"And thoughts are free," reflected Mary Ursula. "It was only natural that the mysterious story should lay hold of her." And in heart she excused the stranger.
"Be at ease," she said, taking Madame's hand. "Dismiss it from your mind. It is not a thing that need trouble you."
"Not trouble me!" repeated Madame Guise to herself as she went through the gate. "It is me alone that it ought to trouble, of all in the wide world."
She turned to the right, intending to go home by Chapel Lane, instead of crossing to the broad open front road; but to pass the Friar's Keep at any period of the day, and especially at night, had for Charlotte Guise an irresistible fascination. Some instinct within her, whether false or true, was always whispering that it was there she must seek for traces of her husband.
She reached the gate of the chapel ruins, hesitated, and then entered it. The same fascination that drew her to pass the Friar's Keep on her road home, caused her to enter the ruins that led to the place. A shiver, induced by nervousness, took her as she closed the gate behind her; and she did not pass into the Keep, but crossed over to the edge of the cliff. The sea and the boats on it seemed like so much company.
Not that many boats could be seen. Just two or three, fishing lower down beyond the village, rather far off, in fact; but their lights proved that they were there, and it made her feel less lonely. It was not a very light night: no moon, and the stars did not shine over brightly; but the atmosphere was clear, and the moss-covered wall of the Friar's Keep with its gothic door might be seen very distinctly.
"If I only dared go in and search about!--with a lantern or something of that!" she said to herself, glancing sideways at it. "I might come upon some token, some bit of his dress, perhaps, that had been torn away in the struggle. For a struggle there must have been. Anthony was brave, and he would not let them take his life without having a fight for it. Unless they shot him without warning!"
Burying her face in her hands, she shudderingly rehearsed over to herself what that struggle had probably been. It was foolish of her to do this, for it gave her unnecessary pain: but she had got into the habit of indulging these thoughts instead of checking them; and perhaps they came unbidden. You must not cherish your sorrow, we say to some friend who is overwhelmed with grief and despair. No, answers the poor sufferer: but how can I help it? Just so was it with Charlotte Guise. Day by day, night by night, she saw only her husband and his unhappy fate; she was as a sick person in some fever dream, whose poor brain has seized hold of one idea and rambles upon it for ever.
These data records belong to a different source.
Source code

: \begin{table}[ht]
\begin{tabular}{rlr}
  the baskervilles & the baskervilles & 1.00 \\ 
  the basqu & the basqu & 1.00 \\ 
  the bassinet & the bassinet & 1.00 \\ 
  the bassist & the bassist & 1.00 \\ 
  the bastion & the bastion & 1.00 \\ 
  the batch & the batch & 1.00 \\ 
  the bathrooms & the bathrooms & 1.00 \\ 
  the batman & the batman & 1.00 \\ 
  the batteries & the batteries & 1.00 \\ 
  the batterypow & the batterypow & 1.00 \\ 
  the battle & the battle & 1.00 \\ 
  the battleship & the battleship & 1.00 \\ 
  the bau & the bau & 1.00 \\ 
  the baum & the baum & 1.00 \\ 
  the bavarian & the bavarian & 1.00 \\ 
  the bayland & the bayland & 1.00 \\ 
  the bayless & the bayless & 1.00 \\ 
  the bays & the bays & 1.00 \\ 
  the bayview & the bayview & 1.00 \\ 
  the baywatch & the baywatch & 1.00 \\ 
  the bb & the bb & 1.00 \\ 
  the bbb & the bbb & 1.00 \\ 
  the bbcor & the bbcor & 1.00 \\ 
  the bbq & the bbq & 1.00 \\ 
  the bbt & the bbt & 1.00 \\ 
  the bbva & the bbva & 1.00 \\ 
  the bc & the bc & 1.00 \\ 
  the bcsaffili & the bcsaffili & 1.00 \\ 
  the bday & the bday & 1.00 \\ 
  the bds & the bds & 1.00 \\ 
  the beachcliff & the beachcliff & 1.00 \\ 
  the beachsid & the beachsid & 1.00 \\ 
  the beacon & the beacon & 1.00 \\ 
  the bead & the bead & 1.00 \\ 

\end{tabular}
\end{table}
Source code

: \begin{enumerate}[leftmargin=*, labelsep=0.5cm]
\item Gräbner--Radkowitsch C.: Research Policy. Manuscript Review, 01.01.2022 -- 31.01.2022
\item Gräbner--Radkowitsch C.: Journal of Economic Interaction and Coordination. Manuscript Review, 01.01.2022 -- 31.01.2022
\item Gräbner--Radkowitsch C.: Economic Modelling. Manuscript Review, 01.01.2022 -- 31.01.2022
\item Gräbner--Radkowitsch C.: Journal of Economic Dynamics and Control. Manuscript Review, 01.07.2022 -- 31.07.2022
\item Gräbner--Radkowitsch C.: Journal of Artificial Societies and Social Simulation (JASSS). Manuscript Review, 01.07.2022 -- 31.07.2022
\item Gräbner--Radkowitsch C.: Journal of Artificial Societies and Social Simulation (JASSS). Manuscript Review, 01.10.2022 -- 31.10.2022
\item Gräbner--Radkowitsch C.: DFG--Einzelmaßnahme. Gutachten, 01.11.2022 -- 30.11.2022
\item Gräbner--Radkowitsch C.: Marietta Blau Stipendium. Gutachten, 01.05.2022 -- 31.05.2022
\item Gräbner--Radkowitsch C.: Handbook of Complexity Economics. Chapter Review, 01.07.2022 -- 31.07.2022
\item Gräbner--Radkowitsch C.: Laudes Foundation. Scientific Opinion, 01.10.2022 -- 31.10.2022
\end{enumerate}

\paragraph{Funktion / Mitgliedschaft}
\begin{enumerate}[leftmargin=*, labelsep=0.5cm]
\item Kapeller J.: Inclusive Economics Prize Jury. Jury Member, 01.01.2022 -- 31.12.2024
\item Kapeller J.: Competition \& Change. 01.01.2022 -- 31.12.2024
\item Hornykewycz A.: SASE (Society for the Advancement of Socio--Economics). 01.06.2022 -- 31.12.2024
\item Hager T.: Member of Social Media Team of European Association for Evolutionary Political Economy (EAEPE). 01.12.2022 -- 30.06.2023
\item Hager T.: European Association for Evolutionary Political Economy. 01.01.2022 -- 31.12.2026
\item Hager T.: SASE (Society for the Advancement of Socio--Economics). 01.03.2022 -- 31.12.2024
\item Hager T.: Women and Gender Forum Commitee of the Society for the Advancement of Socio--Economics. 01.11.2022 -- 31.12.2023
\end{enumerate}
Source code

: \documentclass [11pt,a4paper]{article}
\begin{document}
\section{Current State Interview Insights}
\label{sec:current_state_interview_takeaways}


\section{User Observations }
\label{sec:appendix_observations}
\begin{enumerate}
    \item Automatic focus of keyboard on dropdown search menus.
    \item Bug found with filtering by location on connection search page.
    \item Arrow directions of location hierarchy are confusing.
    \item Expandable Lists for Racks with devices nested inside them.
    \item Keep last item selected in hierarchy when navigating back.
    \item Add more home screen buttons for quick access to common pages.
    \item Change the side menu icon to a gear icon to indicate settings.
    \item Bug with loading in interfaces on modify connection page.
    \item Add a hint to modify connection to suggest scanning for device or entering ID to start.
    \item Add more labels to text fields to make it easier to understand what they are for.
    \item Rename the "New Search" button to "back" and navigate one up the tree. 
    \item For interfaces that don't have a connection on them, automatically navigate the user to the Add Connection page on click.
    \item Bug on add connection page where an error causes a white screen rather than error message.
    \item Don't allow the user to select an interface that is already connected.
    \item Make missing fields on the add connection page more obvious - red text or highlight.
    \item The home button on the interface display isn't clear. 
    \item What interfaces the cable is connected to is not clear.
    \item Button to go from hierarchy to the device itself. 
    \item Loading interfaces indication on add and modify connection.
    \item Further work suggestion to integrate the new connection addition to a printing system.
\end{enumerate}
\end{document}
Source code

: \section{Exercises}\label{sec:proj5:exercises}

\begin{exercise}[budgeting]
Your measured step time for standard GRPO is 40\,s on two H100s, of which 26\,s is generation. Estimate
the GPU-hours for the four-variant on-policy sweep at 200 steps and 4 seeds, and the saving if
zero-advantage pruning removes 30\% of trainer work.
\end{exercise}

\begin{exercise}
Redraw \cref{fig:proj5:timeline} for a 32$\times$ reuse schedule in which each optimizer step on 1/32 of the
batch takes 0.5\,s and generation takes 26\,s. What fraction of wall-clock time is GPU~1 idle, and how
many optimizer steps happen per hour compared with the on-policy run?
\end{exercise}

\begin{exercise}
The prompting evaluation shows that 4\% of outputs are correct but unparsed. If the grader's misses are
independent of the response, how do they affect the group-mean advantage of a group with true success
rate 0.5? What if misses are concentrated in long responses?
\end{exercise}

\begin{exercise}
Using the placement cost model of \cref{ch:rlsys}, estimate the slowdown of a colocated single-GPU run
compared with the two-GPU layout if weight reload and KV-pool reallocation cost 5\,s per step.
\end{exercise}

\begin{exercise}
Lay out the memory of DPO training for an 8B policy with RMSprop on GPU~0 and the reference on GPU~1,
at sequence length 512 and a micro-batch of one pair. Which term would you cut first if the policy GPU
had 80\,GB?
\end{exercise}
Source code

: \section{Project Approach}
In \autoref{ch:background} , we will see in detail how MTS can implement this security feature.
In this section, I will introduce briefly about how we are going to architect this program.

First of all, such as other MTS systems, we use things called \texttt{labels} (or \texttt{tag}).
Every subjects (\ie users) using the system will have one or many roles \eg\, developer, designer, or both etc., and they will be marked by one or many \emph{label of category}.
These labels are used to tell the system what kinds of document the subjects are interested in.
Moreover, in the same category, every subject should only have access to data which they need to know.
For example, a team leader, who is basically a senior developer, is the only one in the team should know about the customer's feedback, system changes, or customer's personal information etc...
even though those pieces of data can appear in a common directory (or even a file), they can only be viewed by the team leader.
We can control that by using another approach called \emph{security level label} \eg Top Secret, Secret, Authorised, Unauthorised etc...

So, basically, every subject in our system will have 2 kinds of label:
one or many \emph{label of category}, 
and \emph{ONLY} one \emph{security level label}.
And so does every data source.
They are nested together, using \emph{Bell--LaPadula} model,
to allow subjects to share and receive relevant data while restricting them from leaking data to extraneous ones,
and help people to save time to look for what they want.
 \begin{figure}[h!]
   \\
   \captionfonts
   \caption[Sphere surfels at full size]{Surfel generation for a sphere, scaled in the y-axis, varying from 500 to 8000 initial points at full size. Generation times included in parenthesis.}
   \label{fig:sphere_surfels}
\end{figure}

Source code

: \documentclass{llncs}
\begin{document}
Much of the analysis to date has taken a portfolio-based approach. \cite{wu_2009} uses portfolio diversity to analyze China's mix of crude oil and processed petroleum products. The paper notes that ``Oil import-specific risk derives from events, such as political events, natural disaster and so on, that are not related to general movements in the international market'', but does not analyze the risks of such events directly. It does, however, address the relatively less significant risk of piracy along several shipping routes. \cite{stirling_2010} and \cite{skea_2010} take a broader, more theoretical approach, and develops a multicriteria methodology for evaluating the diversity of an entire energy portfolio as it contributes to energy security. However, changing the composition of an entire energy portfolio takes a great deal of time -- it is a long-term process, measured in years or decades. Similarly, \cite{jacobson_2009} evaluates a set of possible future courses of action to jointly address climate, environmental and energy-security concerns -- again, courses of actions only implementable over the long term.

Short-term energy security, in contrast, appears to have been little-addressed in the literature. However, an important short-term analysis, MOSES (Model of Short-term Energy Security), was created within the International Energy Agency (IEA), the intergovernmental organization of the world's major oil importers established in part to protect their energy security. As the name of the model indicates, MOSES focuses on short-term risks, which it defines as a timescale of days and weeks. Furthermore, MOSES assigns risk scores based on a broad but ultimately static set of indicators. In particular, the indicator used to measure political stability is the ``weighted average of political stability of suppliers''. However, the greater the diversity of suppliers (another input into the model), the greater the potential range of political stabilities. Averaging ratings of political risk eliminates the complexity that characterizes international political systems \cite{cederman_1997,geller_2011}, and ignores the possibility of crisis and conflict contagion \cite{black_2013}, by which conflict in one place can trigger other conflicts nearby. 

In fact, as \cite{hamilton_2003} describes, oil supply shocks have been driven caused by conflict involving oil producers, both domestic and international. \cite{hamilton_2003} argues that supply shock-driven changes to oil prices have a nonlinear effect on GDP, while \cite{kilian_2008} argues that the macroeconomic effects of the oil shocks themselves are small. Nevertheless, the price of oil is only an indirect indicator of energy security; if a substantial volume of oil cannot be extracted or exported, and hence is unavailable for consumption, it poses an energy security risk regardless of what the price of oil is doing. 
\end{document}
"There's the ring in Mr. Castlemaine's bureau!--and if I could find some other token of his person here, elucidation might come of it," she resumed, lifting her head. "A button; a glove; a torn bit of cloth?--I should know them all. It is pénible to continue to lead this false life! As I am, unknown, I can do nothing. I may not even ask John Bent to let me take just one look at his dear effects, or as much as open the lid of his small desk. While I am Madame Guise, it is no affair of mine, I should be told; I must not concern myself with it: but if I might show to the world that I am Charlotte Castlemaine, the right would be all mine. It is awkward; because I may not show it to them: and I can only search out traces in secret; that Friar's Keep may hold proofs of what his fate has been, if I could but go in and look for them."
She turned her head towards the old building, but not very courageously: at the best, it was but a ghostly-looking place at night: and then turned it back and gazed out to sea again.